◆ **Exercise description**:
A faithful, word-for-word copy of the data below is required, without pictures.

+++ The input +++

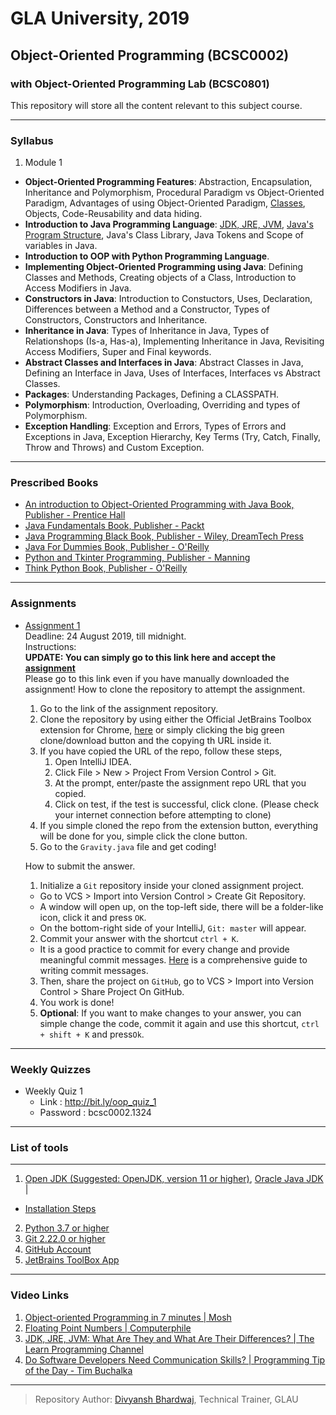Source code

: # GLA University, 2019
## Object-Oriented Programming (BCSC0002)
### with Object-Oriented Programming Lab (BCSC0801)

This repository will store all the content relevant to this subject course.
___

### Syllabus
1. Module 1
 - **Object-Oriented Programming Features**: Abstraction, Encapsulation, Inheritance and Polymorphism, Procedural Paradigm vs Object-Oriented Paradigm, Advantages of using Object-Oriented Paradigm, [Classes](https://github.com/dbc2201/GLAU_BCSC0002/blob/master/Codes/Module1/SimpleClass.java), Objects, Code-Reusability and data hiding.  
 - **Introduction to Java Programming Language**: [JDK, JRE, JVM](/Notes/JDK-JRE-JVM.md), [Java's Program Structure](Notes/Java_Program_Structure.md), Java's Class Library, Java Tokens and Scope of variables in Java.
 - **Introduction to OOP with Python Programming Language**.
 - **Implementing Object-Oriented Programming using Java**: Defining Classes and Methods, Creating objects of a Class, Introduction to Access Modifiers in Java.
 - **Constructors in Java**: Introduction to Constuctors, Uses, Declaration, Differences between a Method and a Constructor, Types of Constructors, Constructors and Inheritance.
 - **Inheritance in Java**: Types of Inheritance in Java, Types of Relationshops (Is-a, Has-a), Implementing Inheritance in Java, Revisiting Access Modifiers, Super and Final keywords.
 - **Abstract Classes and Interfaces in Java**: Abstract Classes in Java, Defining an Interface in Java, Uses of Interfaces, Interfaces vs Abstract Classes.
 - **Packages**: Understanding Packages, Defining a CLASSPATH.
 - **Polymorphism**: Introduction, Overloading, Overriding and types of Polymorphism.
 - **Exception Handling**: Exception and Errors, Types of Errors and Exceptions in Java, Exception Hierarchy, Key Terms (Try, Catch, Finally, Throw and Throws) and Custom Exception.
___

### Prescribed Books
- [An introduction to Object-Oriented Programming with Java Book, Publisher - Prentice Hall](https://www.amazon.in/Introduction-Object-Oriented-Programming-Java-Intl/dp/0071283684?tag=googinhydr18418-21&tag=googinkenshoo-21&ascsubtag=_k_EAIaIQobChMIwNywtaPi4wIV2g0rCh14qAudEAQYASABEgKRSvD_BwE_k_&gclid=EAIaIQobChMIwNywtaPi4wIV2g0rCh14qAudEAQYASABEgKRSvD_BwE)
- [Java Fundamentals Book, Publisher - Packt](https://www.packtpub.com/application-development/java-fundamentals)
- [Java Programming Black Book, Publisher - Wiley, DreamTech Press](https://www.amazon.in/Java-8-Programming-Black-Book/dp/9351197581)
- [Java For Dummies Book, Publisher - O'Reilly](https://www.amazon.in/Java-Dummies-Computers-Barry-Burd-ebook/dp/B06XHK2C4N?tag=googinhydr18418-21&tag=googinkenshoo-21&ascsubtag=_k_EAIaIQobChMIvu7XvaTi4wIVizgrCh3Z4AVbEAQYBSABEgIX_vD_BwE_k_&gclid=EAIaIQobChMIvu7XvaTi4wIVizgrCh3Z4AVbEAQYBSABEgIX_vD_BwE)
- [Python and Tkinter Programming, Publisher - Manning](https://www.manning.com/books/python-and-tkinter-programming)
- [Think Python Book, Publisher - O'Reilly](https://www.amazon.in/Think-Python-Like-Computer-Scientist/dp/9352134753?tag=googinhydr18418-21&tag=googinkenshoo-21&ascsubtag=_k_EAIaIQobChMImoj34qTi4wIVzIBwCh3j4w8ZEAQYASABEgK5WvD_BwE_k_&gclid=EAIaIQobChMImoj34qTi4wIVzIBwCh3j4w8ZEAQYASABEgK5WvD_BwE)
___

### Assignments
- [Assignment 1](https://github.com/dbc2201/GLAU_OOP_2019_Assignment1)  
Deadline: 24 August 2019, till midnight.  
    Instructions:  
    **UPDATE: You can simply go to this link here and accept the [assignment](https://classroom.github.com/a/5MZaqSkJ)**  
    Please go to this link even if you have manually downloaded the assignment!
    How to clone the repository to attempt the assignment.
    1. Go to the link of the assignment repository.
    2. Clone the repository by using either the Official JetBrains Toolbox extension for Chrome, [here](https://chrome.google.com/webstore/detail/jetbrains-toolbox-extensi/offnedcbhjldheanlbojaefbfbllddna?hl=en) or simply clicking the big green clone/download button and the copying th URL inside it.
    3. If you have copied the URL of the repo, follow these steps,
        1. Open IntelliJ IDEA.
        2. Click File > New > Project From Version Control > Git.
        3. At the prompt, enter/paste the assignment repo URL that you copied.
        4. Click on test, if the test is successful, click clone. (Please check your internet connection before attempting to clone)
    4. If you simple cloned the repo from the extension button, everything will be done for you, simple click the clone button.
    5. Go to the `Gravity.java` file and get coding!
    
    How to submit the answer.
    1. Initialize a `Git` repository inside your cloned assignment project.
    - Go to VCS > Import into Version Control > Create Git Repository.
    - A window will open up, on the top-left side, there will be a folder-like icon, click it and press `OK`.
    - On the bottom-right side of your IntelliJ, `Git: master` will appear.
    2. Commit your answer with the shortcut `ctrl + K`.
    - It is a good practice to commit for every change and provide meaningful commit messages.
    [Here](https://chris.beams.io/posts/git-commit/) is a comprehensive guide to writing commit messages.
    3. Then, share the project on `GitHub`, go to VCS > Import into Version Control > Share Project On GitHub.
    4. You work is done!
    5. **Optional**: If you want to make changes to your answer, you can simple change the code, commit it again and
    use this shortcut, `ctrl + shift + K` and press`Ok`.
___

### Weekly Quizzes
- Weekly Quiz 1  
    - Link : http://bit.ly/oop_quiz_1  
    - Password : bcsc0002.1324  
___

### List of tools
___

1. [Open JDK (Suggested: OpenJDK, version 11 or higher)](https://jdk.java.net), [Oracle Java JDK](https://www.oracle.com/technetwork/java/javase/downloads/jdk12-downloads-5295953.html) |  
- [Installation Steps](Installation/JDK.md)  
2. [Python 3.7 or higher](https://www.python.org/downloads/)
3. [Git 2.22.0 or higher](https://git-scm.com/downloads)
4. [GitHub Account](https://github.com)
5. [JetBrains ToolBox App](https://www.jetbrains.com/toolbox/download/download-thanks.html)

___

### Video Links
1. [Object-oriented Programming in 7 minutes | Mosh](https://youtu.be/pTB0EiLXUC8)
2. [Floating Point Numbers | Computerphile](https://youtu.be/PZRI1IfStY0)
3. [JDK, JRE, JVM: What Are They and What Are Their Differences? | The Learn Programming Channel
](https://youtu.be/BXFHuaQNnLo)
4. [Do Software Developers Need Communication Skills? | Programming Tip of the Day - Tim Buchalka](https://youtu.be/Kqq8HQbYEG0)  
___
> Repository Author: [Divyansh Bhardwaj](mailto:divyansh.bhardwaj@gla.ac.in), Technical Trainer, GLAU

+++

◆ **Your solution**:
Source code

: # GLA University, 2019
## Object-Oriented Programming (BCSC0002)
### with Object-Oriented Programming Lab (BCSC0801)

This repository will store all the content relevant to this subject course.
___

### Syllabus
1. Module 1
 - **Object-Oriented Programming Features**: Abstraction, Encapsulation, Inheritance and Polymorphism, Procedural Paradigm vs Object-Oriented Paradigm, Advantages of using Object-Oriented Paradigm, [Classes](https://github.com/dbc2201/GLAU_BCSC0002/blob/master/Codes/Module1/SimpleClass.java), Objects, Code-Reusability and data hiding.  
 - **Introduction to Java Programming Language**: [JDK, JRE, JVM](/Notes/JDK-JRE-JVM.md), [Java's Program Structure](Notes/Java_Program_Structure.md), Java's Class Library, Java Tokens and Scope of variables in Java.
 - **Introduction to OOP with Python Programming Language**.
 - **Implementing Object-Oriented Programming using Java**: Defining Classes and Methods, Creating objects of a Class, Introduction to Access Modifiers in Java.
 - **Constructors in Java**: Introduction to Constuctors, Uses, Declaration, Differences between a Method and a Constructor, Types of Constructors, Constructors and Inheritance.
 - **Inheritance in Java**: Types of Inheritance in Java, Types of Relationshops (Is-a, Has-a), Implementing Inheritance in Java, Revisiting Access Modifiers, Super and Final keywords.
 - **Abstract Classes and Interfaces in Java**: Abstract Classes in Java, Defining an Interface in Java, Uses of Interfaces, Interfaces vs Abstract Classes.
 - **Packages**: Understanding Packages, Defining a CLASSPATH.
 - **Polymorphism**: Introduction, Overloading, Overriding and types of Polymorphism.
 - **Exception Handling**: Exception and Errors, Types of Errors and Exceptions in Java, Exception Hierarchy, Key Terms (Try, Catch, Finally, Throw and Throws) and Custom Exception.
___

### Prescribed Books
- [An introduction to Object-Oriented Programming with Java Book, Publisher - Prentice Hall](https://www.amazon.in/Introduction-Object-Oriented-Programming-Java-Intl/dp/0071283684?tag=googinhydr18418-21&tag=googinkenshoo-21&ascsubtag=_k_EAIaIQobChMIwNywtaPi4wIV2g0rCh14qAudEAQYASABEgKRSvD_BwE_k_&gclid=EAIaIQobChMIwNywtaPi4wIV2g0rCh14qAudEAQYASABEgKRSvD_BwE)
- [Java Fundamentals Book, Publisher - Packt](https://www.packtpub.com/application-development/java-fundamentals)
- [Java Programming Black Book, Publisher - Wiley, DreamTech Press](https://www.amazon.in/Java-8-Programming-Black-Book/dp/9351197581)
- [Java For Dummies Book, Publisher - O'Reilly](https://www.amazon.in/Java-Dummies-Computers-Barry-Burd-ebook/dp/B06XHK2C4N?tag=googinhydr18418-21&tag=googinkenshoo-21&ascsubtag=_k_EAIaIQobChMIvu7XvaTi4wIVizgrCh3Z4AVbEAQYBSABEgIX_vD_BwE_k_&gclid=EAIaIQobChMIvu7XvaTi4wIVizgrCh3Z4AVbEAQYBSABEgIX_vD_BwE)
- [Python and Tkinter Programming, Publisher - Manning](https://www.manning.com/books/python-and-tkinter-programming)
- [Think Python Book, Publisher - O'Reilly](https://www.amazon.in/Think-Python-Like-Computer-Scientist/dp/9352134753?tag=googinhydr18418-21&tag=googinkenshoo-21&ascsubtag=_k_EAIaIQobChMImoj34qTi4wIVzIBwCh3j4w8ZEAQYASABEgK5WvD_BwE_k_&gclid=EAIaIQobChMImoj34qTi4wIVzIBwCh3j4w8ZEAQYASABEgK5WvD_BwE)
___

### Assignments
- [Assignment 1](https://github.com/dbc2201/GLAU_OOP_2019_Assignment1)  
Deadline: 24 August 2019, till midnight.  
    Instructions:  
    **UPDATE: You can simply go to this link here and accept the [assignment](https://classroom.github.com/a/5MZaqSkJ)**  
    Please go to this link even if you have manually downloaded the assignment!
    How to clone the repository to attempt the assignment.
    1. Go to the link of the assignment repository.
    2. Clone the repository by using either the Official JetBrains Toolbox extension for Chrome, [here](https://chrome.google.com/webstore/detail/jetbrains-toolbox-extensi/offnedcbhjldheanlbojaefbfbllddna?hl=en) or simply clicking the big green clone/download button and the copying th URL inside it.
    3. If you have copied the URL of the repo, follow these steps,
        1. Open IntelliJ IDEA.
        2. Click File > New > Project From Version Control > Git.
        3. At the prompt, enter/paste the assignment repo URL that you copied.
        4. Click on test, if the test is successful, click clone. (Please check your internet connection before attempting to clone)
    4. If you simple cloned the repo from the extension button, everything will be done for you, simple click the clone button.
    5. Go to the `Gravity.java` file and get coding!
    
    How to submit the answer.
    1. Initialize a `Git` repository inside your cloned assignment project.
    - Go to VCS > Import into Version Control > Create Git Repository.
    - A window will open up, on the top-left side, there will be a folder-like icon, click it and press `OK`.
    - On the bottom-right side of your IntelliJ, `Git: master` will appear.
    2. Commit your answer with the shortcut `ctrl + K`.
    - It is a good practice to commit for every change and provide meaningful commit messages.
    [Here](https://chris.beams.io/posts/git-commit/) is a comprehensive guide to writing commit messages.
    3. Then, share the project on `GitHub`, go to VCS > Import into Version Control > Share Project On GitHub.
    4. You work is done!
    5. **Optional**: If you want to make changes to your answer, you can simple change the code, commit it again and
    use this shortcut, `ctrl + shift + K` and press`Ok`.
___

### Weekly Quizzes
- Weekly Quiz 1  
    - Link : http://bit.ly/oop_quiz_1  
    - Password : bcsc0002.1324  
___

### List of tools
___

1. [Open JDK (Suggested: OpenJDK, version 11 or higher)](https://jdk.java.net), [Oracle Java JDK](https://www.oracle.com/technetwork/java/javase/downloads/jdk12-downloads-5295953.html) |  
- [Installation Steps](Installation/JDK.md)  
2. [Python 3.7 or higher](https://www.python.org/downloads/)
3. [Git 2.22.0 or higher](https://git-scm.com/downloads)
4. [GitHub Account](https://github.com)
5. [JetBrains ToolBox App](https://www.jetbrains.com/toolbox/download/download-thanks.html)

___

### Video Links
1. [Object-oriented Programming in 7 minutes | Mosh](https://youtu.be/pTB0EiLXUC8)
2. [Floating Point Numbers | Computerphile](https://youtu.be/PZRI1IfStY0)
3. [JDK, JRE, JVM: What Are They and What Are Their Differences? | The Learn Programming Channel
](https://youtu.be/BXFHuaQNnLo)
4. [Do Software Developers Need Communication Skills? | Programming Tip of the Day - Tim Buchalka](https://youtu.be/Kqq8HQbYEG0)  
___
> Repository Author: [Divyansh Bhardwaj](mailto:divyansh.bhardwaj@gla.ac.in), Technical Trainer, GLAU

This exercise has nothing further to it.